Bezold2 chama a atenção para a disfunção da tuba auditiva na etiologia da retração da membrana timpânica pelo colesteatoma, evocando a adenoidectomia como medida cirúrgica preventiva. Nager3 revisou 12.000 pacientes com supuração crônica da orelha média e encontrou colesteatoma como complicação em 1/3 dos casos. Tumarkin4 e Jain5 acreditam que os fatores econômicos levam à patogênese da otite média crônica. Essas influências socioeconômicas podem se refletir nos parâmetros epidemiológicos do colesteatoma. Sade et al.6 analisaram a prevalência do colesteatoma em relação ao grupo étnico de pacientes atendidos no hospital de Israel. A distribuição étnica de perfurações bilaterais colesteatomatosas foi significantemente diferente daqueles outros tipos de patologia aural. Em grande parte, esta diferença é devido a geogenes e não a genes que já tenham sido determinados. A incidência anual de tratamento cirúrgico para o colesteatoma foi estimada em 66 para cada 100.000 habitantes/ano. Schuknecht7 acredita que a bolsa epitelizada do colesteatoma é seca, a taxa de queratina pode acumular lentamente, por anos, sem criar complicações e, no entanto, se houver presença de infecção, o colesteatoma poderá desenvolver-se rapidamente. É concebível que, embora isto possa não contribuir para a patogênese do colesteatoma ou otite média em condições climáticas, pode predispor à frequência e severidade da infecção, acelerando o crescimento da lesão e aumentando a gravidade da doença. Harker8 encontrou uma incidência anual de 6 colesteatomas por 100.000 habitantes/ano na população de Iowa, sendo que o pico da incidência foi durante a segunda e terceira décadas de vida. Para Hatnesar9, essa prevalência é bem mais baixa nos esquimós, sugerindo que suas características anatomomorfológicas poderiam facilitar a aeração da orelha média e prevenir as sequelas das otites crônicas.

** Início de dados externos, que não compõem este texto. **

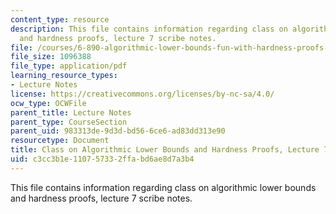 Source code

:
 ```yaml
---
content_type: resource
description: This file contains information regarding class on algorithmic lower bounds
  and hardness proofs, lecture 7 scribe notes.
file: /courses/6-890-algorithmic-lower-bounds-fun-with-hardness-proofs-fall-2014/c3cc3b1e110757332ffabd6ae8d7a3b4_MIT6_890F14_Lec7.pdf
file_size: 1096388
file_type: application/pdf
learning_resource_types:
- Lecture Notes
license: https://creativecommons.org/licenses/by-nc-sa/4.0/
ocw_type: OCWFile
parent_title: Lecture Notes
parent_type: CourseSection
parent_uid: 983313de-9d3d-bd56-6ce6-ad83dd313e90
resourcetype: Document
title: Class on Algorithmic Lower Bounds and Hardness Proofs, Lecture 7 Scribe Notes
uid: c3cc3b1e-1107-5733-2ffa-bd6ae8d7a3b4
---
```

This file contains information regarding class on algorithmic lower bounds and hardness proofs, lecture 7 scribe notes. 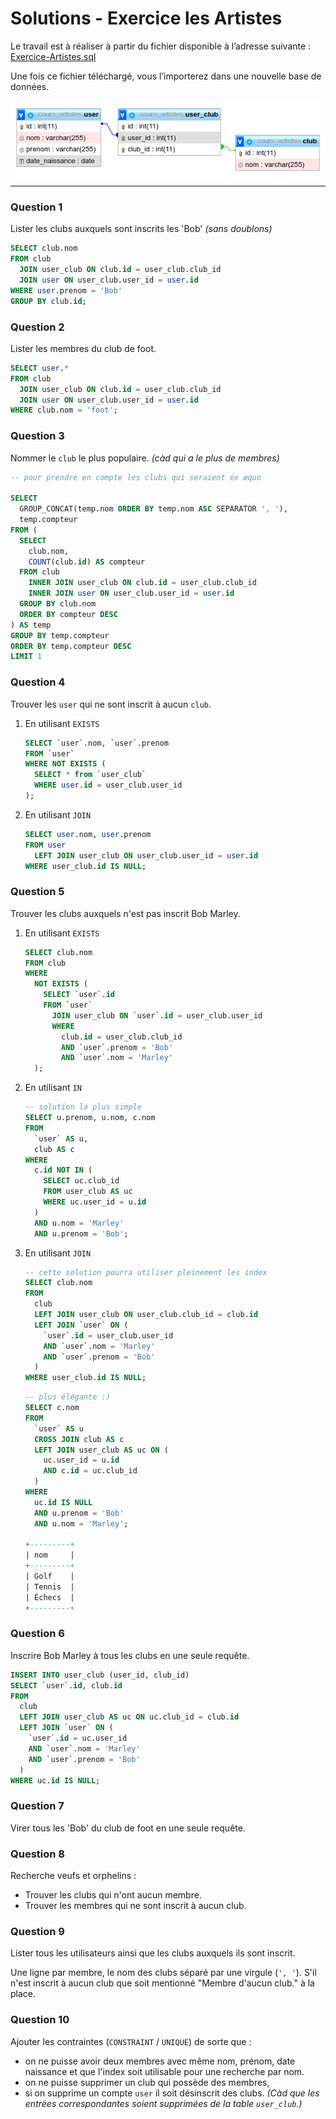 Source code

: # Solutions - Exercice les Artistes

Le travail est à réaliser à partir du fichier disponible à l’adresse suivante :
[Exercice-Artistes.sql](Exercice-Artistes.sql)

Une fois ce fichier téléchargé, vous l’importerez dans une nouvelle base de données.

<img src="Exercice-Artistes.png" style="display:block; margin:auto;" />

---

### Question 1

Lister les clubs auxquels sont inscrits les 'Bob' _(sans doublons)_

```sql
SELECT club.nom
FROM club
  JOIN user_club ON club.id = user_club.club_id
  JOIN user ON user_club.user_id = user.id
WHERE user.prenom = 'Bob'
GROUP BY club.id;
```

### Question 2

Lister les membres du club de foot.

```sql
SELECT user.*
FROM club
  JOIN user_club ON club.id = user_club.club_id
  JOIN user ON user_club.user_id = user.id
WHERE club.nom = 'foot';
```

### Question 3

Nommer le `club` le plus populaire. _(càd qui a le plus de membres)_

```sql
-- pour prendre en compte les clubs qui seraient ex æquo

SELECT
  GROUP_CONCAT(temp.nom ORDER BY temp.nom ASC SEPARATOR ', '),
  temp.compteur
FROM (
  SELECT
    club.nom,
    COUNT(club.id) AS compteur
  FROM club
    INNER JOIN user_club ON club.id = user_club.club_id
    INNER JOIN user ON user_club.user_id = user.id
  GROUP BY club.nom
  ORDER BY compteur DESC
) AS temp
GROUP BY temp.compteur
ORDER BY temp.compteur DESC
LIMIT 1
```

### Question 4

Trouver les `user` qui ne sont inscrit à aucun `club`.

1. En utilisant `EXISTS`

   ```sql
   SELECT `user`.nom, `user`.prenom
   FROM `user`
   WHERE NOT EXISTS (
     SELECT * from `user_club`
     WHERE user.id = user_club.user_id
   );
   ```

2. En utilisant `JOIN`

   ```sql
   SELECT user.nom, user.prenom
   FROM user
     LEFT JOIN user_club ON user_club.user_id = user.id
   WHERE user_club.id IS NULL;
   ```

### Question 5

Trouver les clubs auxquels n'est pas inscrit Bob Marley.

1. En utilisant `EXISTS`

   ```sql
   SELECT club.nom
   FROM club
   WHERE
     NOT EXISTS (
       SELECT `user`.id
       FROM `user`
         JOIN user_club ON `user`.id = user_club.user_id
         WHERE
           club.id = user_club.club_id
           AND `user`.prenom = 'Bob'
           AND `user`.nom = 'Marley'
     );
   ```

2. En utilisant `IN`

   ```sql
   -- solution la plus simple
   SELECT u.prenom, u.nom, c.nom
   FROM
     `user` AS u,
     club AS c
   WHERE
     c.id NOT IN (
       SELECT uc.club_id
       FROM user_club AS uc
       WHERE uc.user_id = u.id
     )
     AND u.nom = 'Marley'
     AND u.prenom = 'Bob';
   ```

3. En utilisant `JOIN`

   ```sql
   -- cette solution pourra utiliser pleinement les index
   SELECT club.nom
   FROM
     club
     LEFT JOIN user_club ON user_club.club_id = club.id
     LEFT JOIN `user` ON (
       `user`.id = user_club.user_id
       AND `user`.nom = 'Marley'
       AND `user`.prenom = 'Bob'
     )
   WHERE user_club.id IS NULL;
   ```

   ```sql
   -- plus élégante :)
   SELECT c.nom
   FROM
     `user` AS u
     CROSS JOIN club AS c
     LEFT JOIN user_club AS uc ON (
       uc.user_id = u.id
       AND c.id = uc.club_id
     )
   WHERE
     uc.id IS NULL
     AND u.prenom = 'Bob'
     AND u.nom = 'Marley';

   +---------+
   | nom     |
   +---------+
   | Golf    |
   | Tennis  |
   | Échecs  |
   +---------+
   ```

### Question 6

Inscrire Bob Marley à tous les clubs en une seule requête.

```sql
INSERT INTO user_club (user_id, club_id)
SELECT `user`.id, club.id
FROM
  club
  LEFT JOIN user_club AS uc ON uc.club_id = club.id
  LEFT JOIN `user` ON (
    `user`.id = uc.user_id
    AND `user`.nom = 'Marley'
    AND `user`.prenom = 'Bob'
  )
WHERE uc.id IS NULL;
```

### Question 7

Virer tous les 'Bob' du club de foot en une seule requête.

### Question 8

Recherche veufs et orphelins :

- Trouver les clubs qui n'ont aucun membre.
- Trouver les membres qui ne sont inscrit à aucun club.

### Question 9

Lister tous les utilisateurs ainsi que les clubs auxquels ils sont inscrit.

Une ligne par membre, le nom des clubs séparé par une virgule (`', '`). S'il n'est inscrit à aucun club que soit mentionné "Membre d'aucun club." à la place.

### Question 10

Ajouter les contraintes (`CONSTRAINT` / `UNIQUE`) de sorte que :

- on ne puisse avoir deux membres avec même nom, prénom, date naissance et que l'index soit utilisable pour une recherche par nom.
- on ne puisse supprimer un club qui possède des membres,
- si on supprime un compte `user` il soit désinscrit des clubs. _(Càd que les entrées correspondantes soient supprimées de la table `user_club`.)_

Nos EUA, segundo publicação de Ruben10, a incidência do colesteatoma é de 4,2 casos para 100.000 habitantes/ano, em um total de 18 novas otites médias crônicas com ou sem colesteatoma. Tos11 encontrou uma incidência anual do colesteatoma em torno de três crianças e de 12,6 adultos por 100.000 habitantes/ano em seu estudo de 137 colesteatomas em crianças e 603 colesteatomas em adultos, operados durante um período de 16 anos. Van Cauwenberge et al.12, em um estudo de 54 pacientes, revisaram a história dos problemas prévios dos ouvidos. O mais importante foi a otite média aguda recorrente. Efusões da orelha média podem predispor à otite média crônica, da qual o colesteatoma é uma parte da entidade otológica. Neste estudo, a prevalência do colesteatoma após a timpanotomia foi menor que 0,5%.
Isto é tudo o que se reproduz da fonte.